Although cloning a human being is extremely difficult (in fact, no one has yet
fully cloned a primate, let alone a human) and the ethical questions are
profoundly disturbing, it is inevitable that at some point it will happen. And
when it does, the question arises: do our clones have a soul? Are
we
responsible for our clone's actions? In a quantum universe,
we would have an infinite number of quantum clones. Since some of our quantum
clones might perform acts of evil, are we then responsible for them? Does our
soul suffer for the transgressions of our quantum clones?

There is a
resolution to this quantum existential crisis. If we glance across the
multiverse of infinite worlds, we may be overwhelmed by the dizzying
randomness of fate, but within each world the commonsense rules of causality
still hold in the main. In the multiverse theory proposed by physicists, each
distinct universe obeys Newtonian-like laws on the macroscopic scale, so we can
live our lives comfortably, knowing that our actions have largely predictable
consequences. Within each universe, the laws of causality, on average, rigidly
apply. In each universe, if we commit a crime, then most likely we will go to
jail. We can conduct our affairs blissfully unaware of all the parallel
realities that coexist with us.

It reminds me of
the apocryphal story that physicists sometimes tell each other. One day, a
physicist from Russia was brought to Las Vegas.

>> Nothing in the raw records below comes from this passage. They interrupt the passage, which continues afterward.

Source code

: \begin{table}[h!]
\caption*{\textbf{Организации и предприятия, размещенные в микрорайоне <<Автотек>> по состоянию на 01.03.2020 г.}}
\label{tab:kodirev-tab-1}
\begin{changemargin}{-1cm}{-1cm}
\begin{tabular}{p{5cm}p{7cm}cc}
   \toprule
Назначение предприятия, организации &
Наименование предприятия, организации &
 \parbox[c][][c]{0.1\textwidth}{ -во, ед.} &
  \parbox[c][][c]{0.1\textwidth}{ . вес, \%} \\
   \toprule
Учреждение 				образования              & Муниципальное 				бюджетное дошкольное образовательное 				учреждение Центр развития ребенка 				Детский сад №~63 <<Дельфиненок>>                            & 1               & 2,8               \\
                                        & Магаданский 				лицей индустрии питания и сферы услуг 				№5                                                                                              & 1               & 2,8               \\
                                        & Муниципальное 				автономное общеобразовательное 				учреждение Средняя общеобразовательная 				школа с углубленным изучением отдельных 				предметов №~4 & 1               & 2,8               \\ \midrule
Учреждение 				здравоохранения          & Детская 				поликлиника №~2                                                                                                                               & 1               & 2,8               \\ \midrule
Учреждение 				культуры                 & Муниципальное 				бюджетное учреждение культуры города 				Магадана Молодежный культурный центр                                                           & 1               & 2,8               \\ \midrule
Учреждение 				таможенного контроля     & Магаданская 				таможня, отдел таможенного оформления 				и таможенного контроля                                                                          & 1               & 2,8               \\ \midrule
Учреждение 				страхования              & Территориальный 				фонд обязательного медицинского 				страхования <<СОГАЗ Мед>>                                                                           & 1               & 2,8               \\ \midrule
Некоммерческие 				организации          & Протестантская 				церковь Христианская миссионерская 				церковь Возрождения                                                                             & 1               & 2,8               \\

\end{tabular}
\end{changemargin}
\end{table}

He was dazzled by all the
capitalist opulence and debauchery that sin city had to offer. He went
immediately to the gaming tables and placed all his money on the first bet.
When he was told that this was a silly gambling strategy, that his strategy
flew in the face of the laws of mathematics and probability, he replied,
"Yes, all that is true, but in one quantum universe, I shall be rich!"
The Russian physicist may have been correct and in some parallel world may be
enjoying wealth beyond his imagination. But in this particular universe he lost
and left dead broke. And he must suffer the consequences.

WHAT PHYSICISTS THINK ABOUT THE MEANING OF
THE UNIVERSE

The debate on
the meaning of life was stirred even more by Steven Weinberg's provocative
statements in his book
The First Three
Minutes.
He writes, "The more the universe seems comprehensible,
the more it also seems pointless . . . The effort to understand the universe is
one of the very few things that lifts human life a little above the level of
farce, and gives it some of the grace of tragedy." Weinberg has confessed
that of all the sentences he has written, this one elicited the most heated
response. He later created another controversy with his comment, "With or
without religion, good people can behave well and bad people can do evil; but
for good people to do evil—that takes religion."